Ask Rotoman, July 26, 2006

mlb.com

The new one has been up since Wednesday, though there was a bad link until sometime Thursday that made it a little hard to find. You’ll find answers to questions about adding batting average, improving pitching, and, um, well, a catchall that has some advice about asking questions of Rotoman.

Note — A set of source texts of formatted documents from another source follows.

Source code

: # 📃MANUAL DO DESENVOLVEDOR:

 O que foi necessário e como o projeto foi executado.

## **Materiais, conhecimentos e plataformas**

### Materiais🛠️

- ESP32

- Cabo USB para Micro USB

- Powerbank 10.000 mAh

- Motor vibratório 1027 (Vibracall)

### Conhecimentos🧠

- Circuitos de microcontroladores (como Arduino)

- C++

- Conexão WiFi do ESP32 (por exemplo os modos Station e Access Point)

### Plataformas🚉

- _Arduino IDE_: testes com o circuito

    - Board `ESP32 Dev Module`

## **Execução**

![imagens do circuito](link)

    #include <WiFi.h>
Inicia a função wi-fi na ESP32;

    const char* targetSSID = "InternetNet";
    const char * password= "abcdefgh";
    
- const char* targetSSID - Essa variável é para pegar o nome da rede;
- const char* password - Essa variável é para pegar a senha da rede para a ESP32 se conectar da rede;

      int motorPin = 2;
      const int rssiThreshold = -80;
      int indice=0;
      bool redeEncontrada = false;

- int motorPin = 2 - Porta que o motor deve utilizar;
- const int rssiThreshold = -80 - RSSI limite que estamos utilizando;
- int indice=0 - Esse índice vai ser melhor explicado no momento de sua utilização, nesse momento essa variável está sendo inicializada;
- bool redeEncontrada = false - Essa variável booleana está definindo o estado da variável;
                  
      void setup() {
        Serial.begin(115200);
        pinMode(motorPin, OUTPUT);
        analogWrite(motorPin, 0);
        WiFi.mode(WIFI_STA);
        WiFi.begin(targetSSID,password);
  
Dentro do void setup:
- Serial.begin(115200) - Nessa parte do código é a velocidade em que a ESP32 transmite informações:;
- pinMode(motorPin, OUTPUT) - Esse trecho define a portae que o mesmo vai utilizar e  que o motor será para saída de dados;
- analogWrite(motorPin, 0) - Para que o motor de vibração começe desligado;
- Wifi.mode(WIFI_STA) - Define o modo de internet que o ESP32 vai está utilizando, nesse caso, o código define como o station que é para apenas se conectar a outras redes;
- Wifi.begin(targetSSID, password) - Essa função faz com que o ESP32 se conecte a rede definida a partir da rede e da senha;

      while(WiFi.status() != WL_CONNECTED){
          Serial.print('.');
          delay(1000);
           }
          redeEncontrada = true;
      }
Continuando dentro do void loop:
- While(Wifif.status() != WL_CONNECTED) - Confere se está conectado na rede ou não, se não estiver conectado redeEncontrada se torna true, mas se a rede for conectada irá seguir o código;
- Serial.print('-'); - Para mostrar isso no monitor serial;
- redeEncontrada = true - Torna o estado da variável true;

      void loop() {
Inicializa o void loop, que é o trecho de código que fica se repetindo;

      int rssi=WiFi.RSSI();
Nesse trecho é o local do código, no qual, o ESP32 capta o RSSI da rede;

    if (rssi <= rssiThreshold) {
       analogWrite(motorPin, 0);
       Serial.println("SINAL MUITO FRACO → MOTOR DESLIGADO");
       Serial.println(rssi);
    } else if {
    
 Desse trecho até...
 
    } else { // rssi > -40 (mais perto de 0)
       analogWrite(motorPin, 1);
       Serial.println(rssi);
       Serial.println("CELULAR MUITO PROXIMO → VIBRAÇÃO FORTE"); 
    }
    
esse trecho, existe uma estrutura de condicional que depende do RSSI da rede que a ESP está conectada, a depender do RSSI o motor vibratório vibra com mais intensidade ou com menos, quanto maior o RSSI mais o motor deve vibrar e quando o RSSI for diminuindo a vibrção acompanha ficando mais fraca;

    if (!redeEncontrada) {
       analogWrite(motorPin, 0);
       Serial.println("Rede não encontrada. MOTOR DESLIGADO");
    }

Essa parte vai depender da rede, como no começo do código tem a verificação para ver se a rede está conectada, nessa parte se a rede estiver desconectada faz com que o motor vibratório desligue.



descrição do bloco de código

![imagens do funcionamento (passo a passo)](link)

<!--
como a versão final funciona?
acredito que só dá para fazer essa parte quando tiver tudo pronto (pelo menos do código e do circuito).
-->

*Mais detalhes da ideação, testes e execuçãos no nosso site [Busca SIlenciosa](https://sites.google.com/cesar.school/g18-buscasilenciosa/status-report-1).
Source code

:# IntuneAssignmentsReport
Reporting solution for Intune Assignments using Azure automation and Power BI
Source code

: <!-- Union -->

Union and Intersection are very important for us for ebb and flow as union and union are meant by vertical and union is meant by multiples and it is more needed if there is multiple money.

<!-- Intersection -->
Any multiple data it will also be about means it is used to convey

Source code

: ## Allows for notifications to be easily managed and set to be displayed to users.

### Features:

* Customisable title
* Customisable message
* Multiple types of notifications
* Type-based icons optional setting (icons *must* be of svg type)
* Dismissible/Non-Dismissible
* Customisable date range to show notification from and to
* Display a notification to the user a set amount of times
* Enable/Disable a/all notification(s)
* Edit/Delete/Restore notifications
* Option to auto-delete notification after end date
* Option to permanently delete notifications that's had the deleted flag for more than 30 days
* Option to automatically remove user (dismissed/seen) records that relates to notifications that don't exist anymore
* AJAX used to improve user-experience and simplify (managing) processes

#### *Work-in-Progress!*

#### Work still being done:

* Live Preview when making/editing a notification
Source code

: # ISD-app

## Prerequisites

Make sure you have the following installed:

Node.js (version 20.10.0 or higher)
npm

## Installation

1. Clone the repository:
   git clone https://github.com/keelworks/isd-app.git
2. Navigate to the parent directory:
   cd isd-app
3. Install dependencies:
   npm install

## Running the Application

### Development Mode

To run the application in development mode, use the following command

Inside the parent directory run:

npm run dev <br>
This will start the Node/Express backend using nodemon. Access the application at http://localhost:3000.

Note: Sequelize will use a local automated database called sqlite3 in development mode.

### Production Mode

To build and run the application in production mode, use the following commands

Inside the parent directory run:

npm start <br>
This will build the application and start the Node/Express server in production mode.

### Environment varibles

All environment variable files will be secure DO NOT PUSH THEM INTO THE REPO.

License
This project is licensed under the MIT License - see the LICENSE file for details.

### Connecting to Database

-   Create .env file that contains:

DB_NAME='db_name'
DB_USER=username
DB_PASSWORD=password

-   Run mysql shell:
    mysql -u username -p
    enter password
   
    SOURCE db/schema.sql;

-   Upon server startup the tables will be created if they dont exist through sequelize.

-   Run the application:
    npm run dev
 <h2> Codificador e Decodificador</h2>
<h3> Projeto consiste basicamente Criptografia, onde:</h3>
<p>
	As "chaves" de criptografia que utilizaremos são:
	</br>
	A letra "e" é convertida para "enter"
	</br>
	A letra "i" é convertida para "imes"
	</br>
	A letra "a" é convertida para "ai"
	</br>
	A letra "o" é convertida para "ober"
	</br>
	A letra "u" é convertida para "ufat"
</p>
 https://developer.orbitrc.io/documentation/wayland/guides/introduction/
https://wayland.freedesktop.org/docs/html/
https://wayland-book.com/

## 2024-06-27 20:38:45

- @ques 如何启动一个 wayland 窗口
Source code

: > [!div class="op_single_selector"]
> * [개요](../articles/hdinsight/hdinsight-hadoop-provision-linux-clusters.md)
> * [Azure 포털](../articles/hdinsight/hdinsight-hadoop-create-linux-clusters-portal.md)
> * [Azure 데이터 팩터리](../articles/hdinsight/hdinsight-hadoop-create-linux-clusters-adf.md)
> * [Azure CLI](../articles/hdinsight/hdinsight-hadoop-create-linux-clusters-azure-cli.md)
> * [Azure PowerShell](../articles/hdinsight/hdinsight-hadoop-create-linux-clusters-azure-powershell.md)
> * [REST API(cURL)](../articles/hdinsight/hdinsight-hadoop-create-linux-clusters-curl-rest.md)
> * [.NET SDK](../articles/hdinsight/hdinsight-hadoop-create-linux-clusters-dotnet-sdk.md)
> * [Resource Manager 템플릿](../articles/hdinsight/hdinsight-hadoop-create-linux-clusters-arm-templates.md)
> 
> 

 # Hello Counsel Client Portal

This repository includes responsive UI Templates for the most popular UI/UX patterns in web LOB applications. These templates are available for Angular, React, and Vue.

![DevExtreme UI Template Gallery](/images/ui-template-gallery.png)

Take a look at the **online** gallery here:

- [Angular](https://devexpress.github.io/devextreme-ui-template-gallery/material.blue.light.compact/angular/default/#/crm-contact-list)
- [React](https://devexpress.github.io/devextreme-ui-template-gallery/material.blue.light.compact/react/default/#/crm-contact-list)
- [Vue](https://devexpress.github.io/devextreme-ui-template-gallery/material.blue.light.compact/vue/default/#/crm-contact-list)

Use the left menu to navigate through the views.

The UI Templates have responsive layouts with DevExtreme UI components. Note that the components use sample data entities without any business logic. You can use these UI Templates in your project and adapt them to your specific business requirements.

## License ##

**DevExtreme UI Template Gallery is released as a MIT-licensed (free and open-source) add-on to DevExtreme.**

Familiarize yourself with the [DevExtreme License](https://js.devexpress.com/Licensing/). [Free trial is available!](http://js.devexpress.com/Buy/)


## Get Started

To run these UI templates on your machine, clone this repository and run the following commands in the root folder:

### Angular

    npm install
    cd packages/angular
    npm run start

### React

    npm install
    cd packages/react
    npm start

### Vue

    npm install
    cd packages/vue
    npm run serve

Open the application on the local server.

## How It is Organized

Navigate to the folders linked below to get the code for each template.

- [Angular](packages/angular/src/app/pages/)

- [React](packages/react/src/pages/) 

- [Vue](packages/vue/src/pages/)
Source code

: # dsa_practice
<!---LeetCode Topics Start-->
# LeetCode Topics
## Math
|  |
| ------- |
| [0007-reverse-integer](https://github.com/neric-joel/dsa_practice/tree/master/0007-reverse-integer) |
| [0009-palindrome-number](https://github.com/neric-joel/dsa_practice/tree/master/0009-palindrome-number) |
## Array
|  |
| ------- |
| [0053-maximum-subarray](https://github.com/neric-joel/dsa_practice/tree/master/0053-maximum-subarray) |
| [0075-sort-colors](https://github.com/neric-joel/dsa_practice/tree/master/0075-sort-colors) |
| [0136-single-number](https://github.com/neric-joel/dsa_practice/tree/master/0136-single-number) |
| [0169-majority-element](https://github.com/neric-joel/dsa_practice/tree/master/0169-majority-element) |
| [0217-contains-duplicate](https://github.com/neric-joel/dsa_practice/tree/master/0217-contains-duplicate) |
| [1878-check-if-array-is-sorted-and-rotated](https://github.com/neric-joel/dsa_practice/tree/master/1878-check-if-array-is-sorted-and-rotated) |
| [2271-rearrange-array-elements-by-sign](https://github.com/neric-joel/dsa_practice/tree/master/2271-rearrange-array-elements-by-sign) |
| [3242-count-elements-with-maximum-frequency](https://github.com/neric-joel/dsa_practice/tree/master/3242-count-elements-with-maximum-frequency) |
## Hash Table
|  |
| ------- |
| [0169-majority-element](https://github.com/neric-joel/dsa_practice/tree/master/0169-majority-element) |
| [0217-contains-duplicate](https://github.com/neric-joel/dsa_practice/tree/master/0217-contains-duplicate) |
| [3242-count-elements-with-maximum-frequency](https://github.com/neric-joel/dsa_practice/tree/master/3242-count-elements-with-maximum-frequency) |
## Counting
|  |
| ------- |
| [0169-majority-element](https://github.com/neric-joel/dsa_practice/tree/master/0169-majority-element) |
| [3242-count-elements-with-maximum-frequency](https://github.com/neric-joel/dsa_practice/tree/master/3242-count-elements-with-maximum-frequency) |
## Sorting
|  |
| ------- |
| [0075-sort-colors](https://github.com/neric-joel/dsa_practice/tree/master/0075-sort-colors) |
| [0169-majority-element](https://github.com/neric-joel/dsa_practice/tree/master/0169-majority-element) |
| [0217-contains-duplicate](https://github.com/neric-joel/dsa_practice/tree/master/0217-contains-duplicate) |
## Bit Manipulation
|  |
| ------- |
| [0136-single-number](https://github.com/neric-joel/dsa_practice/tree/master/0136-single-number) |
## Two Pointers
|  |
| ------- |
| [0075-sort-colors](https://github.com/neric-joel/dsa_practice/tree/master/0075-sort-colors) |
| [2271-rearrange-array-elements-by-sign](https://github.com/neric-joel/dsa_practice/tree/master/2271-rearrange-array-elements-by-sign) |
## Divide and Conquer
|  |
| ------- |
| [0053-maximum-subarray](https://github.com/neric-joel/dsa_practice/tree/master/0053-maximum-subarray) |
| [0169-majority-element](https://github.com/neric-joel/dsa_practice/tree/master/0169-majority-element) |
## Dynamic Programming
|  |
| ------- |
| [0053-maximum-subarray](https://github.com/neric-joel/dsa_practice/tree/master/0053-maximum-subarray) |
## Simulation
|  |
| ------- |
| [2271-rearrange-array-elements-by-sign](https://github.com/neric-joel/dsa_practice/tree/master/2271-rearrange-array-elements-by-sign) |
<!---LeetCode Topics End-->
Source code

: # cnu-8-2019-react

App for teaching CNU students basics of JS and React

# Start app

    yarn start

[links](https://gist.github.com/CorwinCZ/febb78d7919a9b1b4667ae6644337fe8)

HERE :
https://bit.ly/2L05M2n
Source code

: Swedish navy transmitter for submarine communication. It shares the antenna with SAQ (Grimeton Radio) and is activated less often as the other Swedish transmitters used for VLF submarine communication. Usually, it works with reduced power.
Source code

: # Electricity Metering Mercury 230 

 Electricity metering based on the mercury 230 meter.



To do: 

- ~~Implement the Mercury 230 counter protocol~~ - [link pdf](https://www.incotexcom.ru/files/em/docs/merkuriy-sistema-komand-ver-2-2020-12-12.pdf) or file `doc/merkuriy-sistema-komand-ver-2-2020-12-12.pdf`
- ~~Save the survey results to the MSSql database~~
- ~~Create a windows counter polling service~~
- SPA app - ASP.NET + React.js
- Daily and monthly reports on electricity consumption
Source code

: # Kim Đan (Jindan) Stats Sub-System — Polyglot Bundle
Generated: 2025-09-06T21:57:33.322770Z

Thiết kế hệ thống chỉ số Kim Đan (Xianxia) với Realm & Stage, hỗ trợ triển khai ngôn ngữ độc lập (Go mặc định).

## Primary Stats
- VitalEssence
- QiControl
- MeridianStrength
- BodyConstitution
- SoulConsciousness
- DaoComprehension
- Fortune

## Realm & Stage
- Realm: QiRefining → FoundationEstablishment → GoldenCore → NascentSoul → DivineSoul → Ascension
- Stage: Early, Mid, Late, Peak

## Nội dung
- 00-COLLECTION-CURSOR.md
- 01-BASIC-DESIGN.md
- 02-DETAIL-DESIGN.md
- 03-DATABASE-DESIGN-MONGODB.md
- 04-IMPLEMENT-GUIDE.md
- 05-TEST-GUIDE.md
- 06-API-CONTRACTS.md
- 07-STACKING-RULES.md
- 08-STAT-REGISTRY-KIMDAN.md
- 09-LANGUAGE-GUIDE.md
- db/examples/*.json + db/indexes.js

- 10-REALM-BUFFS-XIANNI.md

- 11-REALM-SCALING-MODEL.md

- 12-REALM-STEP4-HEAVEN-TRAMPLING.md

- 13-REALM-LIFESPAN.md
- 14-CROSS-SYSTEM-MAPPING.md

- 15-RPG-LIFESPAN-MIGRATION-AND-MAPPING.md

Floyd Landis’ positive test shows why drug testing will never work. By Brian Alexander

By Brian Alexander

Makes sense to me, though you’re going to have to convict them first.

Shameless pursuit – Cycling –

Yahoo! Sports


“It is possible that in a sport overloaded with cheats Armstrong overcame cancer and utterly dominated for seven years, but is it really probable?”

It has come to this. If you’re tested and come up positive you are a immoral lout, a cheat, a disgrace. And if you’re tested and come up negative you must have come up with a way to beat the test.

The crisis here, as Wetzel actual gets to after a while, is one of the nature of sports and competition. It’s hard to see bicycling as more corrupt than any other, but maybe the physical pressures caused the many to turn to PEDs first.

In any case, with the IOC now looking to ban those tents that simulate high-altitude conditions endurance athletes use for training, but not high-altitude training itself, the contradictions are starting to come to a head.

Somehow calling athletes who cheat immoral seems way beside the point.